Crítica do
Segundo Caderno de O Globo (23/1/2015)
Crítica/ O Homem
Elefante
A história do inglês John Merrick é verdadeira e
foi ficcionada para o teatro pelo americano Bernard Pomerance, em 1977. A
figura deformada por doença de Merrick é explorada por empresário de circo e
exibida como aberração na Inglaterra do final do século 19. Um médico o resgata
da humilhação e o transfere para hospital, onde adquire a possibilidade de expressão
e alguma dignidade. Veículo da curiosidade, seja dos espectadores do espetáculo
bizarro de horrores, ou do ambiente social ao qual é levado a conviver, não
deixa dúvidas sobre a impossibilidade de um homem elefante viver na
integralidade a sua condição humana.
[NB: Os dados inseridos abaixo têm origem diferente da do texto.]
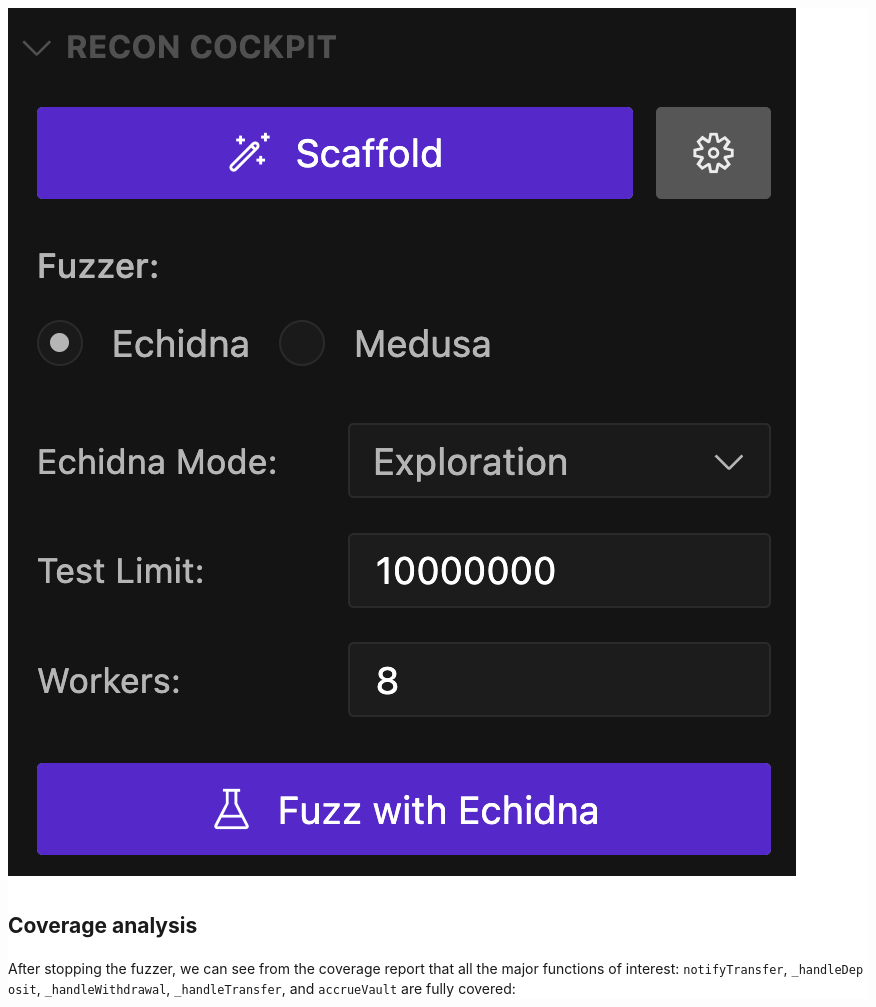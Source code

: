 ![Echidna Exploration Mode](../images/bootcamp/echidna_expl_mode.png)

## Coverage analysis

After stopping the fuzzer, we can see from the coverage report that all the major functions of interest: `notifyTransfer`, `_handleDeposit`, `_handleWithdrawal`, `_handleTransfer`, and `accrueVault` are fully covered:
A narrativa de Pomerance evolui da
revelação física para a exibição dos contraditórios sentimentos que assolam
alguém condenado, por sua aparência, a ser imagem rejeitada e reflexo daquilo os
belos não desejam ver em si. O
aspecto grotesco e as reações de negação parecem ser o eixo em torno do qual o
texto descreve a face dupla da cortante lâmina do espelho da hipocrisia da
convivência. A direção da dupla Cibele Forjaz e Wagner Antônio se baseia na
construção da imagem do que escapa do padrão e da norma. O mistério que envolve o espectador até o desvendamento
completo do patético é levado ao limite dos truques, somente um pouco além do
exibicionismo físico. Os diretores valorizam parcialmente os contrastes entre
uso, repulsa e falsa aceitação que revelam a dimensão cruel do jogo da
sociedade, para fixar-se na exterioridade do efeito, na construção cenográfica
da figura, e não do personagem. São bem construídas, ainda que um tanto
alongadas, as cenas de montagem corporal de Merrick no hospital e da imersão no
barro no final, mas que se nivelam como cenarização de menor ressonância
dramática. O ambiente visual de Aurora dos Campos, que redefine o espaço do Oi
Futuro, criando frontalidade entre o palco e a área de representação do
hospital, recorre a cortinas que, fechadas e entreabertas, reforçam os traços
de mistério. A iluminação de Wagner Antônio explora pouco a cenografia. O
elenco incorpora essa coreografia que desenha contornos, mais do que define
movimentos dramáticos, com a disciplina de gestos coordenados. Daniel Carvalho
Faria é o explorador do circo, dublê de bufão e introdutor do público ao
picadeiro que abriga a função. David de Carvalho esvazia, com interpretação
tímida, a importância do médico, em especial na sua definidora cena final. Vandré
Silveira mantém-se em plano secundário. Regina
França, nos vários papéis, se apoia no histrionismo. Vandré Silveira, num
trabalho sustentado na vocalização de sons guturais e no balé de gestos
arrebatados, restringe Merrick à exposição projetada unicamente pela aparência.